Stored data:
----------------

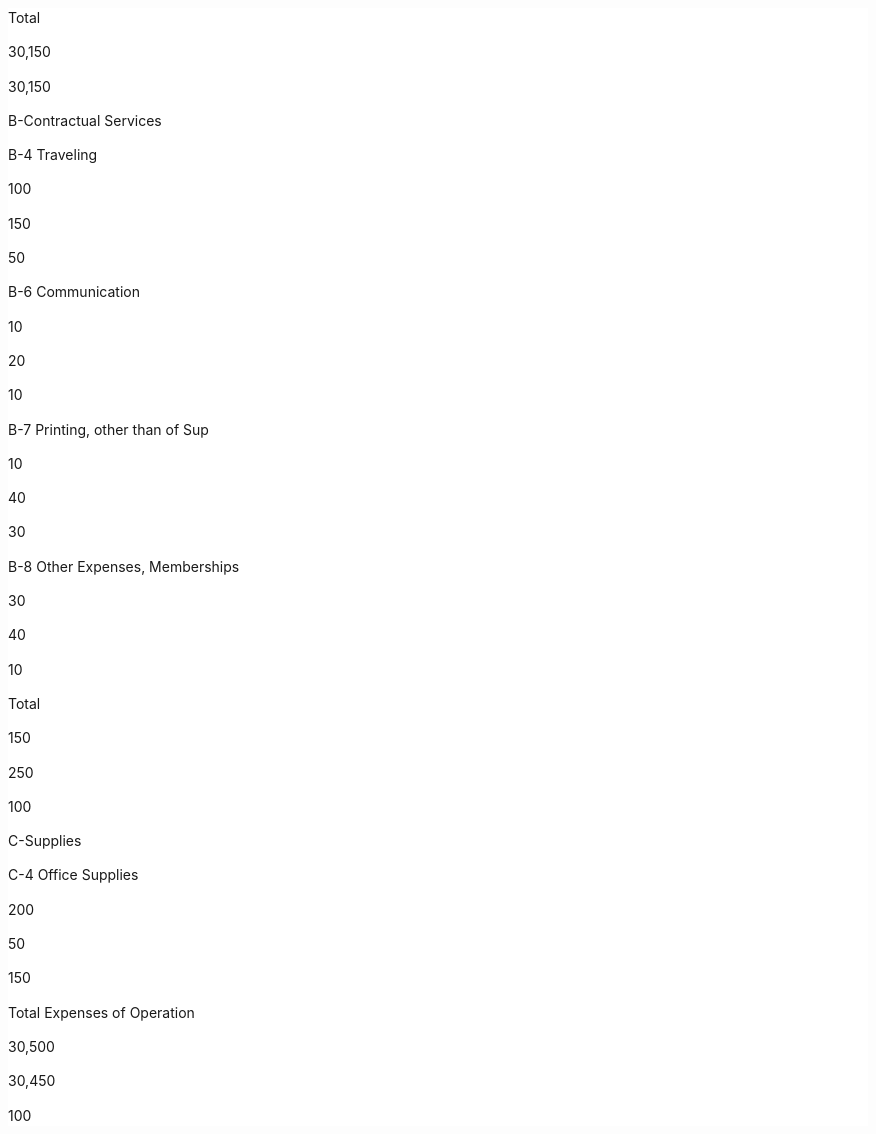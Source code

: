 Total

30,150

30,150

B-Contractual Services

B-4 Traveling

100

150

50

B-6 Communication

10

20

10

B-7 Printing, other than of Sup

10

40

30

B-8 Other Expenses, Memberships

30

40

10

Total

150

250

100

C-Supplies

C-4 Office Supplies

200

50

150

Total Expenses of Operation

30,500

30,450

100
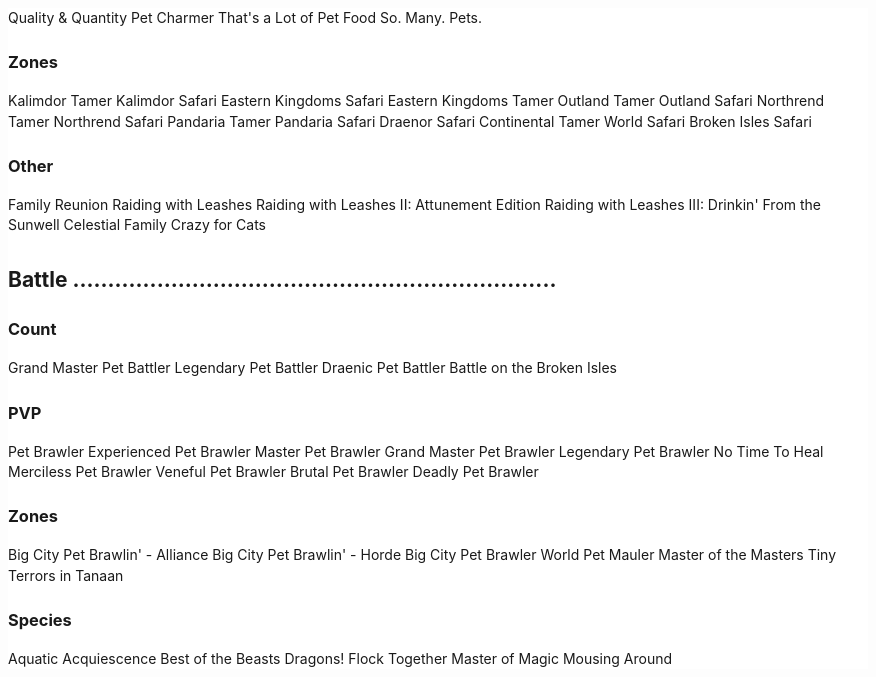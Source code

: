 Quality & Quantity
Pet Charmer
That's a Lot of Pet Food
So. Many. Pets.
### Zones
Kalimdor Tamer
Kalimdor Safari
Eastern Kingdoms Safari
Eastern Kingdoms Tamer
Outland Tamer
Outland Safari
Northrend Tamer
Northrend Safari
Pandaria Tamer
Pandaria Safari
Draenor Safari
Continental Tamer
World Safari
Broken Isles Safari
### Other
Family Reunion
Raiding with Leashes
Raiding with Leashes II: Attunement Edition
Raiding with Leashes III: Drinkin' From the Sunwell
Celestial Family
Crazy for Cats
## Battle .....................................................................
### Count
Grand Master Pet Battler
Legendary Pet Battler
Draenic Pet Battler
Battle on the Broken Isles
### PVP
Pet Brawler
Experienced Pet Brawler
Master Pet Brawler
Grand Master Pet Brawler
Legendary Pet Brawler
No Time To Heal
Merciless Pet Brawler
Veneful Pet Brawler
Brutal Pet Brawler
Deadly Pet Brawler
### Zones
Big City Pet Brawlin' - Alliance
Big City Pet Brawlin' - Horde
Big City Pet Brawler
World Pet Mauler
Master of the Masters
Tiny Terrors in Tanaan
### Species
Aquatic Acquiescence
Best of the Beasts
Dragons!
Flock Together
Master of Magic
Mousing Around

----------------

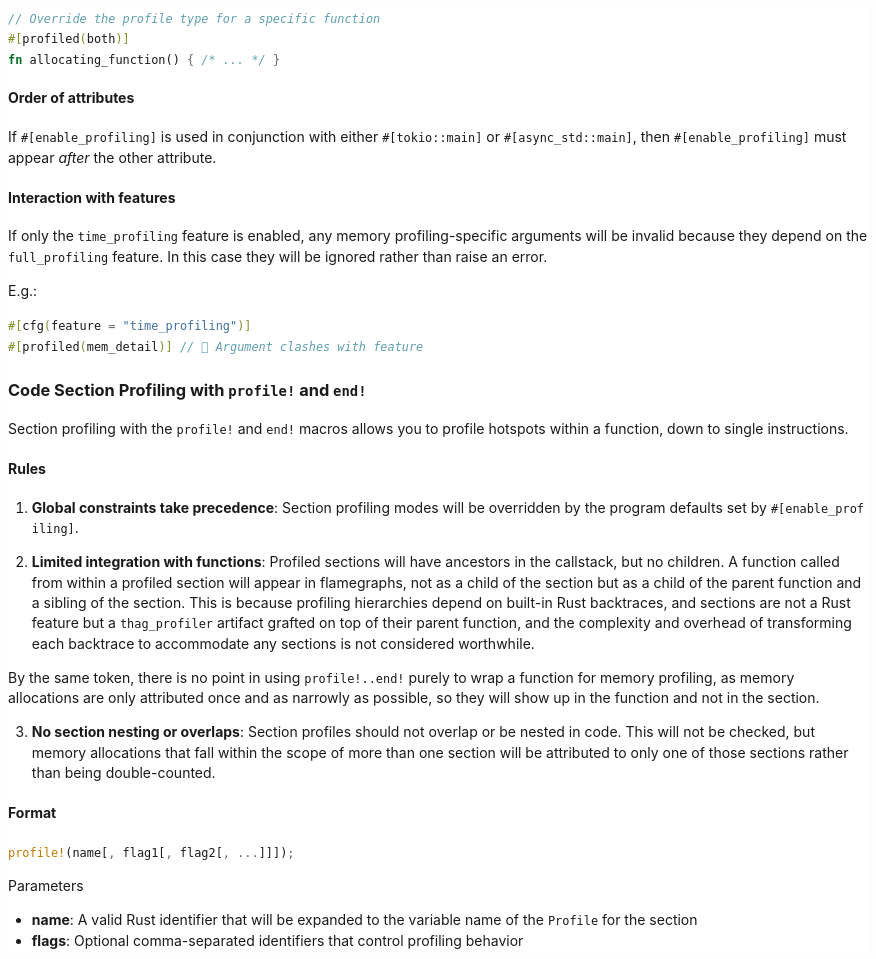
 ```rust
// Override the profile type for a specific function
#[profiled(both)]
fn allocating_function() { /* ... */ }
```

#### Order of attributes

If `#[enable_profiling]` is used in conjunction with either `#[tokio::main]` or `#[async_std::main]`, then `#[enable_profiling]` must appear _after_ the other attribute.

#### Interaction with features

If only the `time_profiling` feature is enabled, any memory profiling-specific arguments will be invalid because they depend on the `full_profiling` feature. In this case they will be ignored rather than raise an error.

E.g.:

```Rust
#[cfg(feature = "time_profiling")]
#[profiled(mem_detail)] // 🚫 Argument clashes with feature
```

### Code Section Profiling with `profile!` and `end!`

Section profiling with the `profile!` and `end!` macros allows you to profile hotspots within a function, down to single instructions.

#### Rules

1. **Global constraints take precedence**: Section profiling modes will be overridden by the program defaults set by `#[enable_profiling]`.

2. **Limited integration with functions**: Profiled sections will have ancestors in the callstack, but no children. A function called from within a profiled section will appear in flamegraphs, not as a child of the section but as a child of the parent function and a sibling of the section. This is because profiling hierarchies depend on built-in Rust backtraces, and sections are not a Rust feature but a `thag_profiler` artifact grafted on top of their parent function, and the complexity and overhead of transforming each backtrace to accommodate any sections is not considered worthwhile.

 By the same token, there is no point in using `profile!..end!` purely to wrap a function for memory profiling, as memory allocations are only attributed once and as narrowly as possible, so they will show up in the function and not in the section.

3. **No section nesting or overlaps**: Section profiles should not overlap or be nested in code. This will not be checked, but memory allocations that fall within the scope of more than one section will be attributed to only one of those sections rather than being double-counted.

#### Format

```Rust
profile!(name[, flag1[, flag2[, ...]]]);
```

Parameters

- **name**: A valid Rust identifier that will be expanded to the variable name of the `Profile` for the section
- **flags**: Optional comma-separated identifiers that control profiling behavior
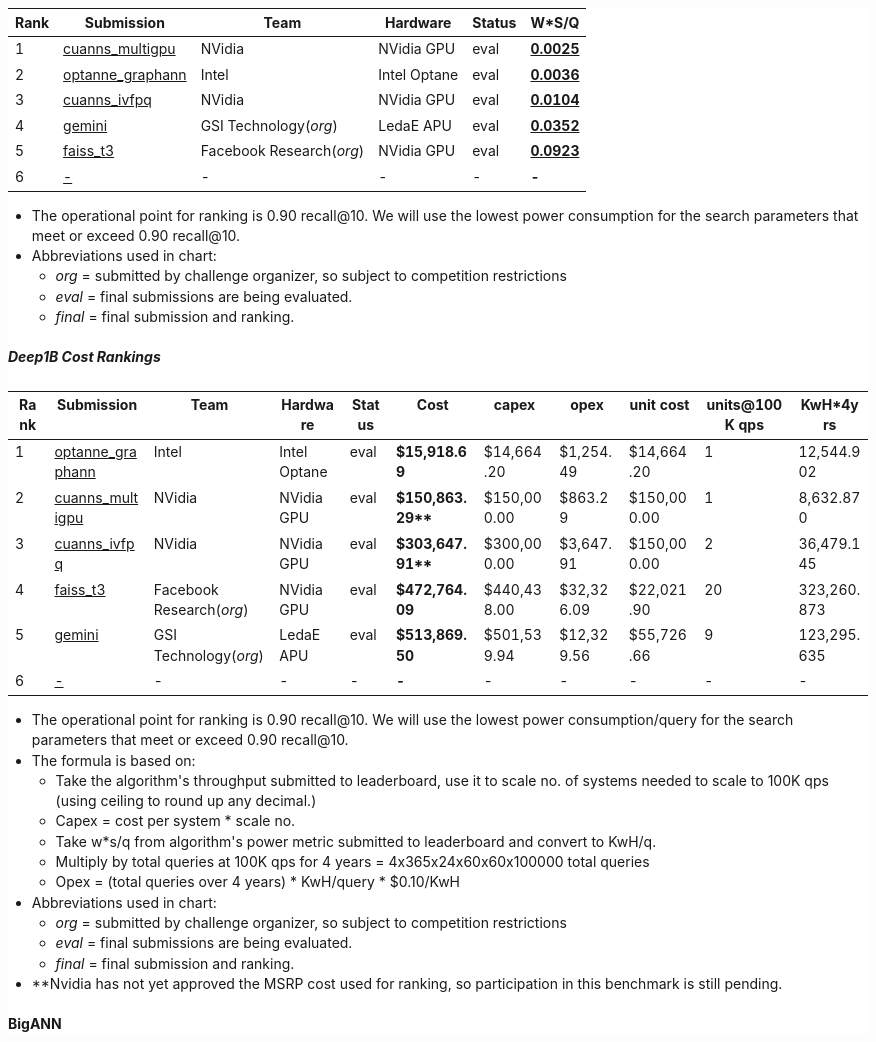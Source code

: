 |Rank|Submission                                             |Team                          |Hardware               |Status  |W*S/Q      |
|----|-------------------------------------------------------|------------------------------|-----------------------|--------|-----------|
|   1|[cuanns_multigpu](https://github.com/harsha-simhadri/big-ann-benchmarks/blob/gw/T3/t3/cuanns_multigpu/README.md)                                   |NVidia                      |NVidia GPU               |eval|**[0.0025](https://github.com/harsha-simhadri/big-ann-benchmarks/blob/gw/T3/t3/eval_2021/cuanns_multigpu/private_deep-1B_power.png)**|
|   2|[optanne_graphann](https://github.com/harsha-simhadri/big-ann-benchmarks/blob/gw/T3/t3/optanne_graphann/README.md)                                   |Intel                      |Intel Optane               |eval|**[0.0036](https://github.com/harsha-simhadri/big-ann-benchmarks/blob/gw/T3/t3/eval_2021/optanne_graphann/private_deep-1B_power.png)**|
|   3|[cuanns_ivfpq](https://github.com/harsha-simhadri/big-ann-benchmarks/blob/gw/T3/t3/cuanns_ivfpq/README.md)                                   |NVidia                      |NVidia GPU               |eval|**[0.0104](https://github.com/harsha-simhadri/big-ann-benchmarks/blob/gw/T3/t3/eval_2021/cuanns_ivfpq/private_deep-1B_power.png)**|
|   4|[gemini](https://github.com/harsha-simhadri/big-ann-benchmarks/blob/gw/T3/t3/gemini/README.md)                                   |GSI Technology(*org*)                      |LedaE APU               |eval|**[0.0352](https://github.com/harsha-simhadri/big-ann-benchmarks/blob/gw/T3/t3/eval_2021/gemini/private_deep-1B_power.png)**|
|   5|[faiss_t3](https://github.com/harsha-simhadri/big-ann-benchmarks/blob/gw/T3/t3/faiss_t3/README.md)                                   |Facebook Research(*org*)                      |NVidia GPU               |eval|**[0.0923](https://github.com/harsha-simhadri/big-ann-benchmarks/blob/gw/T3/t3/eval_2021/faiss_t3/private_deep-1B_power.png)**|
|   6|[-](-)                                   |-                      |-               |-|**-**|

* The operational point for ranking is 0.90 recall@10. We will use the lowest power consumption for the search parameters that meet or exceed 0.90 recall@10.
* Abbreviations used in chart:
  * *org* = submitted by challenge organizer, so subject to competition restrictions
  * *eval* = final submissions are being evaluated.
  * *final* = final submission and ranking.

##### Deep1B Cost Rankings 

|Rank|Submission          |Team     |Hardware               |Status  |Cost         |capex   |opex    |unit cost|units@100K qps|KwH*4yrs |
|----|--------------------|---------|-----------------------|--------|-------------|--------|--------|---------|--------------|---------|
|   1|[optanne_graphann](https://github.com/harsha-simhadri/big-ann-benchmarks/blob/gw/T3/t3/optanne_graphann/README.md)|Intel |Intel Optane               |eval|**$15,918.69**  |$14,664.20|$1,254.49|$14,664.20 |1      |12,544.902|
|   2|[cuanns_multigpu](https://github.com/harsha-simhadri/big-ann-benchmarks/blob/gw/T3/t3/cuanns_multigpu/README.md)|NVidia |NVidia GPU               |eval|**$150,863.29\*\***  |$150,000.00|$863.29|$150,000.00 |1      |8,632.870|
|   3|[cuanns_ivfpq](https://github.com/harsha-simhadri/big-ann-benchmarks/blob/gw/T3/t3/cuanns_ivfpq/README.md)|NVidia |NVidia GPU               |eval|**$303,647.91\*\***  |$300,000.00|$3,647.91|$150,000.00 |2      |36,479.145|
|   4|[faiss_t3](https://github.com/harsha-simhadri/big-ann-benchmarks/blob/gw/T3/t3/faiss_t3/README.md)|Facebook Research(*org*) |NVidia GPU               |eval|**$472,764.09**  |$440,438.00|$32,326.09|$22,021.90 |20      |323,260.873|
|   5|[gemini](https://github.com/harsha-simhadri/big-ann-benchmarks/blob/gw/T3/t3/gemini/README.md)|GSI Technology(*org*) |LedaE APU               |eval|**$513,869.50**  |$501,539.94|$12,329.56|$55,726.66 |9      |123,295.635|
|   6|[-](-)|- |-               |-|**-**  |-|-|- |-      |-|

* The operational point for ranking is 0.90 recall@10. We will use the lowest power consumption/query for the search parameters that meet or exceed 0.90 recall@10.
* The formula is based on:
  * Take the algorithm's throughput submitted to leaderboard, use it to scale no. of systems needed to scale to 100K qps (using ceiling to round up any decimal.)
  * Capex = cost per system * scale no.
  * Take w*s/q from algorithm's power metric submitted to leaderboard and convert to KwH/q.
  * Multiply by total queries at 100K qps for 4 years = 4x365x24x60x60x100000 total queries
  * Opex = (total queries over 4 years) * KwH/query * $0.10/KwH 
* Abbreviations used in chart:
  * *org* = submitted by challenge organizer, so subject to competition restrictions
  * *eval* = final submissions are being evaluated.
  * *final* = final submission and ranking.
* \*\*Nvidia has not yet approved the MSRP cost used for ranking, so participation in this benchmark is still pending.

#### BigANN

----------------

## [Required work]
From the data above, say how many lines include "name", and write nothing but the number.

## [Your response]
2